The latency commonly happens at log harden phase or log redo phase. And sometimes, both. If it happens at log harden phase, you will likely to see HADR_SYNC_COMMIT wait type in your primary that waiting for your synchronous-commit secondary replica's acknowledgement. Also, your primary is likely to encounter latency on committing transactions sent from application because of this wait. If latency happens purely at log redo phase, you are likely to see a relatively low redo rate in your issued secondary replica with high value of redo queue.
The key point is to first narrow down the actual phase of workflow (attached at the bottom of this article as also mentioned in a few other blogs thanks to great work of @Simon Su )in data synchronization that induces the latency.
If you wish to capture detailed traces to narrow down the bottleneck, except for performance monitor counters where you can check log send and redo efficiency, blocking chain and its block header on primary replica, SQL AG dedicated X-events in both primary and issued secondary are also required to see the data synchronization workflow latency. We have an automatic tool "AGLatency Report Tool" to help you analyze the AG X-event data thanks to the great work of @Simon Su . You can find this tool in this link with its user manual and the AG X-event script in this link
Below are the common causes and its solution/troubleshooting mechanism for SQL AG Data Synchronization Latency:
Long-running active transactions in read-only secondary replica ---- > When there is a long-running transaction in readable secondary replica, there can be blocking for the local redo thread in secondary replica when accessing the same data.

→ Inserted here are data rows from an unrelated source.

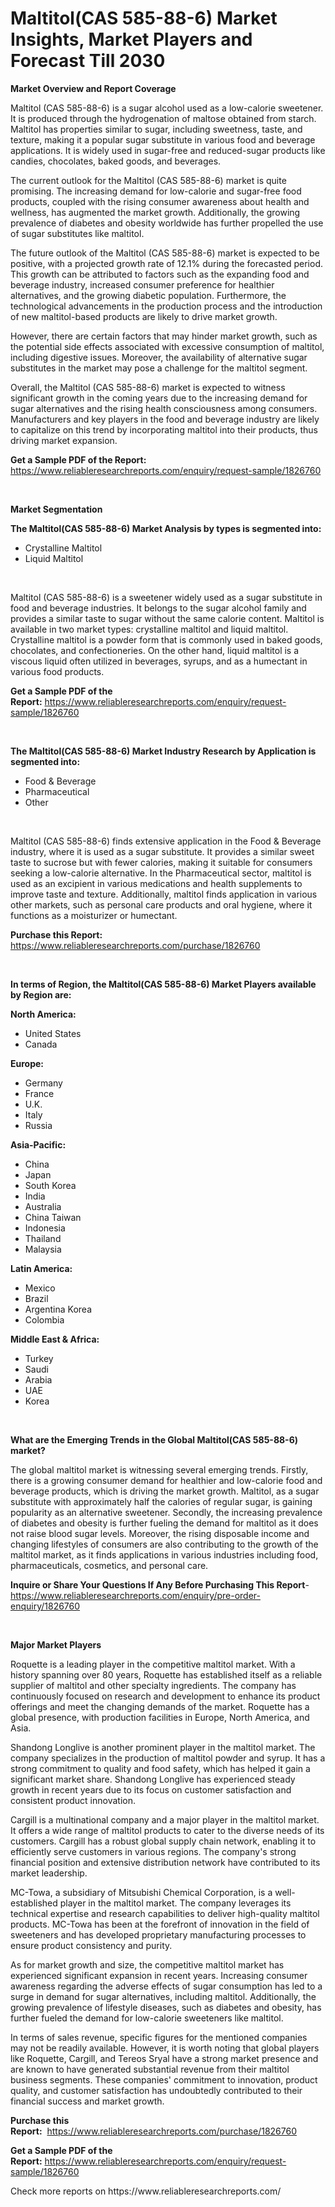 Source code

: <p><h1>Maltitol(CAS 585-88-6) Market Insights, Market Players and Forecast Till 2030</h1></p><p><strong>Market Overview and Report Coverage</strong></p>
<p><p>Maltitol (CAS 585-88-6) is a sugar alcohol used as a low-calorie sweetener. It is produced through the hydrogenation of maltose obtained from starch. Maltitol has properties similar to sugar, including sweetness, taste, and texture, making it a popular sugar substitute in various food and beverage applications. It is widely used in sugar-free and reduced-sugar products like candies, chocolates, baked goods, and beverages.</p><p>The current outlook for the Maltitol (CAS 585-88-6) market is quite promising. The increasing demand for low-calorie and sugar-free food products, coupled with the rising consumer awareness about health and wellness, has augmented the market growth. Additionally, the growing prevalence of diabetes and obesity worldwide has further propelled the use of sugar substitutes like maltitol.</p><p>The future outlook of the Maltitol (CAS 585-88-6) market is expected to be positive, with a projected growth rate of 12.1% during the forecasted period. This growth can be attributed to factors such as the expanding food and beverage industry, increased consumer preference for healthier alternatives, and the growing diabetic population. Furthermore, the technological advancements in the production process and the introduction of new maltitol-based products are likely to drive market growth.</p><p>However, there are certain factors that may hinder market growth, such as the potential side effects associated with excessive consumption of maltitol, including digestive issues. Moreover, the availability of alternative sugar substitutes in the market may pose a challenge for the maltitol segment.</p><p>Overall, the Maltitol (CAS 585-88-6) market is expected to witness significant growth in the coming years due to the increasing demand for sugar alternatives and the rising health consciousness among consumers. Manufacturers and key players in the food and beverage industry are likely to capitalize on this trend by incorporating maltitol into their products, thus driving market expansion.</p></p>
<p><strong>Get a Sample PDF of the Report:</strong> <a href="https://www.reliableresearchreports.com/enquiry/request-sample/1826760">https://www.reliableresearchreports.com/enquiry/request-sample/1826760</a></p>
<p>&nbsp;</p>
<p><strong>Market Segmentation</strong></p>
<p><strong>The Maltitol(CAS 585-88-6) Market Analysis by types is segmented into:</strong></p>
<p><ul><li>Crystalline Maltitol</li><li>Liquid Maltitol</li></ul></p>
<p>&nbsp;</p>
<p><p>Maltitol (CAS 585-88-6) is a sweetener widely used as a sugar substitute in food and beverage industries. It belongs to the sugar alcohol family and provides a similar taste to sugar without the same calorie content. Maltitol is available in two market types: crystalline maltitol and liquid maltitol. Crystalline maltitol is a powder form that is commonly used in baked goods, chocolates, and confectioneries. On the other hand, liquid maltitol is a viscous liquid often utilized in beverages, syrups, and as a humectant in various food products.</p></p>
<p><strong>Get a Sample PDF of the Report:</strong>&nbsp;<a href="https://www.reliableresearchreports.com/enquiry/request-sample/1826760">https://www.reliableresearchreports.com/enquiry/request-sample/1826760</a></p>
<p>&nbsp;</p>
<p><strong>The Maltitol(CAS 585-88-6) Market Industry Research by Application is segmented into:</strong></p>
<p><ul><li>Food & Beverage</li><li>Pharmaceutical</li><li>Other</li></ul></p>
<p>&nbsp;</p>
<p><p>Maltitol (CAS 585-88-6) finds extensive application in the Food & Beverage industry, where it is used as a sugar substitute. It provides a similar sweet taste to sucrose but with fewer calories, making it suitable for consumers seeking a low-calorie alternative. In the Pharmaceutical sector, maltitol is used as an excipient in various medications and health supplements to improve taste and texture. Additionally, maltitol finds application in various other markets, such as personal care products and oral hygiene, where it functions as a moisturizer or humectant.</p></p>
<p><strong>Purchase this Report:</strong>&nbsp; <a href="https://www.reliableresearchreports.com/purchase/1826760">https://www.reliableresearchreports.com/purchase/1826760</a></p>
<p>&nbsp;</p>
<p><strong>In terms of Region, the Maltitol(CAS 585-88-6) Market Players available by Region are:</strong></p>
<p>
    <p> <strong> North America: </strong>
        <ul>
            <li>United States</li>
            <li>Canada</li>
        </ul>
        </p> 
    <p> <strong> Europe: </strong>
        <ul>
            <li>Germany</li>
            <li>France</li>
            <li>U.K.</li>
            <li>Italy</li>
            <li>Russia</li>
        </ul>
        </p> 
    <p> <strong> Asia-Pacific: </strong>
        <ul>
            <li>China</li>
            <li>Japan</li>
            <li>South Korea</li>
            <li>India</li>
            <li>Australia</li>
            <li>China Taiwan</li>
            <li>Indonesia</li>
            <li>Thailand</li>
            <li>Malaysia</li>
        </ul>
        </p> 
    <p> <strong> Latin America: </strong>
        <ul>
            <li>Mexico</li>
            <li>Brazil</li>
            <li>Argentina Korea</li>
            <li>Colombia</li>
        </ul>
        </p> 
    <p> <strong> Middle East & Africa: </strong>
        <ul>
            <li>Turkey</li>
            <li>Saudi</li>
            <li>Arabia</li>
            <li>UAE</li>
            <li>Korea</li>
        </ul>
    </p>
    </p>
<p>&nbsp;</p>
<p><strong>What are the Emerging Trends in the Global Maltitol(CAS 585-88-6) market?</strong></p>
<p><p>The global maltitol market is witnessing several emerging trends. Firstly, there is a growing consumer demand for healthier and low-calorie food and beverage products, which is driving the market growth. Maltitol, as a sugar substitute with approximately half the calories of regular sugar, is gaining popularity as an alternative sweetener. Secondly, the increasing prevalence of diabetes and obesity is further fueling the demand for maltitol as it does not raise blood sugar levels. Moreover, the rising disposable income and changing lifestyles of consumers are also contributing to the growth of the maltitol market, as it finds applications in various industries including food, pharmaceuticals, cosmetics, and personal care.</p></p>
<p><strong>Inquire or Share Your Questions If Any Before Purchasing This Report</strong>- <a href="https://www.reliableresearchreports.com/enquiry/pre-order-enquiry/1826760">https://www.reliableresearchreports.com/enquiry/pre-order-enquiry/1826760</a></p>
<p>&nbsp;</p>
<p><strong>Major Market Players</strong></p>
<p><p>Roquette is a leading player in the competitive maltitol market. With a history spanning over 80 years, Roquette has established itself as a reliable supplier of maltitol and other specialty ingredients. The company has continuously focused on research and development to enhance its product offerings and meet the changing demands of the market. Roquette has a global presence, with production facilities in Europe, North America, and Asia.</p><p>Shandong Longlive is another prominent player in the maltitol market. The company specializes in the production of maltitol powder and syrup. It has a strong commitment to quality and food safety, which has helped it gain a significant market share. Shandong Longlive has experienced steady growth in recent years due to its focus on customer satisfaction and consistent product innovation.</p><p>Cargill is a multinational company and a major player in the maltitol market. It offers a wide range of maltitol products to cater to the diverse needs of its customers. Cargill has a robust global supply chain network, enabling it to efficiently serve customers in various regions. The company's strong financial position and extensive distribution network have contributed to its market leadership.</p><p>MC-Towa, a subsidiary of Mitsubishi Chemical Corporation, is a well-established player in the maltitol market. The company leverages its technical expertise and research capabilities to deliver high-quality maltitol products. MC-Towa has been at the forefront of innovation in the field of sweeteners and has developed proprietary manufacturing processes to ensure product consistency and purity.</p><p>As for market growth and size, the competitive maltitol market has experienced significant expansion in recent years. Increasing consumer awareness regarding the adverse effects of sugar consumption has led to a surge in demand for sugar alternatives, including maltitol. Additionally, the growing prevalence of lifestyle diseases, such as diabetes and obesity, has further fueled the demand for low-calorie sweeteners like maltitol.</p><p>In terms of sales revenue, specific figures for the mentioned companies may not be readily available. However, it is worth noting that global players like Roquette, Cargill, and Tereos Sryal have a strong market presence and are known to have generated substantial revenue from their maltitol business segments. These companies' commitment to innovation, product quality, and customer satisfaction has undoubtedly contributed to their financial success and market growth.</p></p>
<p><strong>Purchase this Report:</strong>&nbsp;&nbsp;<a href="https://www.reliableresearchreports.com/purchase/1826760">https://www.reliableresearchreports.com/purchase/1826760</a></p>
<p></p>
<p><strong>Get a Sample PDF of the Report:</strong>&nbsp;<a href="https://www.reliableresearchreports.com/enquiry/request-sample/1826760">https://www.reliableresearchreports.com/enquiry/request-sample/1826760</a></p>
<p>Check more reports on https://www.reliableresearchreports.com/</p> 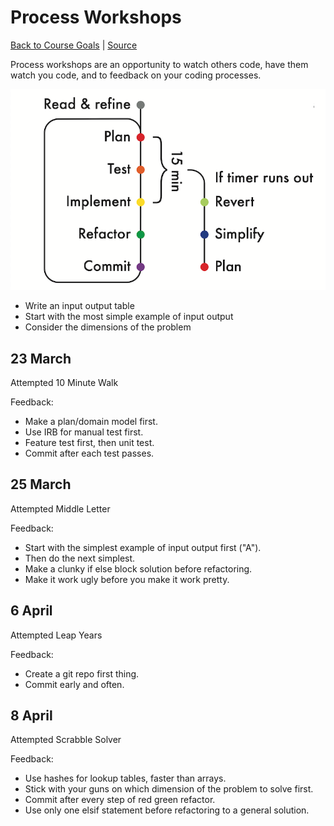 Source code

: # Process Workshops

[Back to Course Goals](README.md) | [Source](https://github.com/makersacademy/skills-workshops/tree/master/process_review)

Process workshops are an opportunity to watch others code, have them watch you code, and to feedback on your coding processes.

![Process Flow](images/process_outline.png)

- Write an input output table
- Start with the most simple example of input output
- Consider the dimensions of the problem

## 23 March

Attempted 10 Minute Walk

Feedback:

- Make a plan/domain model first.
- Use IRB for manual test first.
- Feature test first, then unit test.
- Commit after each test passes.

## 25 March

Attempted Middle Letter

Feedback:

- Start with the simplest example of input output first ("A").
- Then do the next simplest.
- Make a clunky if else block solution before refactoring.
- Make it work ugly before you make it work pretty.

## 6 April

Attempted Leap Years

Feedback:

- Create a git repo first thing.
- Commit early and often.

## 8 April

Attempted Scrabble Solver

Feedback:

- Use hashes for lookup tables, faster than arrays.
- Stick with your guns on which dimension of the problem to solve first.
- Commit after every step of red green refactor.
- Use only one elsif statement before refactoring to a general solution.
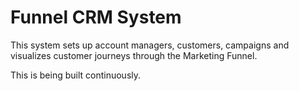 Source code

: # Funnel CRM System

This system sets up account managers, customers, campaigns and visualizes customer journeys through the Marketing Funnel.

This is being built continuously.

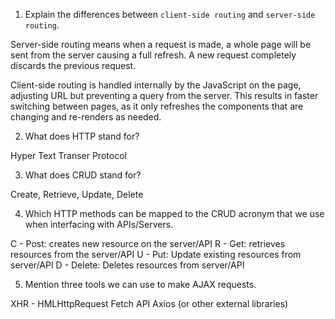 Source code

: 1. Explain the differences between `client-side routing` and `server-side routing`.

Server-side routing means when a request is made, a whole page will be sent from the server causing a full refresh. A new request completely discards the previous request.

Client-side routing is handled internally by the JavaScript on the page, adjusting URL but preventing a query from the server. This results in faster switching between pages, as it only refreshes the components that are changing and re-renders as needed.

2. What does HTTP stand for? 

Hyper Text Transer Protocol

3. What does CRUD stand for? 

Create, Retrieve, Update, Delete

4. Which HTTP methods can be mapped to the CRUD acronym that we use when interfacing with APIs/Servers.

C - Post: creates new resource on the server/API
R - Get: retrieves resources from the server/API
U - Put: Update existing resources from server/API
D - Delete: Deletes resources from server/API

5. Mention three tools we can use to make AJAX requests.

XHR - HMLHttpRequest
Fetch API
Axios (or other external libraries)
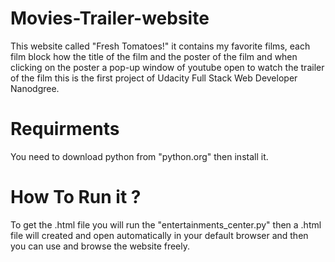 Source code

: # Movies-Trailer-website

This website called "Fresh Tomatoes!" it contains my favorite films, each film block how the title of the film and the poster of the film and when clicking on the poster a pop-up window of youtube open to watch the trailer of the film
this is the first project of Udacity Full Stack Web Developer Nanodgree.

# Requirments
You need to download python from "python.org" then install it.

# How To Run it ?
To get the .html file you will run the "entertainments_center.py" then a .html file will created and open automatically in your default browser and then you can use and browse the website freely.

Flow control induced high log send queue size and low log send rate ---- >When your SQL AG's performance triggered flow control gate for specific SQL AG databases or at SQL AG replica level, there would be temporary termination and limitation of sending log data from primary to secondary. Flow control can be commonly caused by server overloading or slow network. We need to resolve the conditions in your environment that cause the flow control if we have constantly observed flow control gate being entered by your AG. You can check below performance monitor counters to see if your SQL AG Database or SQL AG replica has ever triggered flow control gate:
(For Flow Control Gate details as discussed below, please refer this link Monitor Performance for AlwaysOn Availability Groups | Microsoft Docs) AlwaysOn Availability Groups is designed with flow control gates on the primary replica to avoid excessive resource consumption, such as network and memory resources, on all availability replicas. These flow control gates do not affect the synchronization health state of the availability replicas, but they can affect the overall performance of your availability databases, including RPO.
After the logs have been captured on the primary replica, they are subject to two levels of flow controls, as shown in the table below.
Once the message threshold of either gate is reached, log messages are no longer sent to a specific replica or for a specific database. These can be sent once acknowledgement messages are received for the sent messages to bring the number of sent messages below the threshold. In addition to the flow control gates, there is another factor that can prevent the log messages from being sent. The synchronization of replicas ensures that the messages are sent and applied in the order of the log sequence numbers (LSN). Before a log message is sent, its LSN also checked against the lowest acknowledged LSN number to make sure that it is less than one of thresholds (depending on the message type). If the gap between the two LSN numbers is larger than the threshold, the messages are not sent. Once the gap is below the threshold again, the messages are sent.
Running out of parallel redo threads in secondary replica --- When secondary replica is running out of parallel redo threads, you can use TF3478 to allow maximal number of parallel redo thread to increase with total number of CPUs. By default, A SQL Server instance uses up to 100 threads for parallel redo for secondary replicas. Each database uses up to one-half of the total number of CPU cores, but not more than 16 threads per database. If the total number of required threads for a single instance exceeds 100, SQL Server uses a single redo thread for every remaining database.
Disk or I/O subsystem latency -- > when the disk or I/O subsystem in the secondary replica has critical bottleneck, the redo rate will be impacted and quite small in secondary replica. We are less likely to see it in your secondary before it hit on primary if your secondary replica is not readable and has comparable hardware for SQL database files' storage as that in primary and dedicated for this SQL AG's usage. However, if your secondary replica has high volume of read-only workload, it can bring extra IO overhead to your IO subsystem. Frequent database backup and VM snapshot can be another potential cause of extra I/O overhead.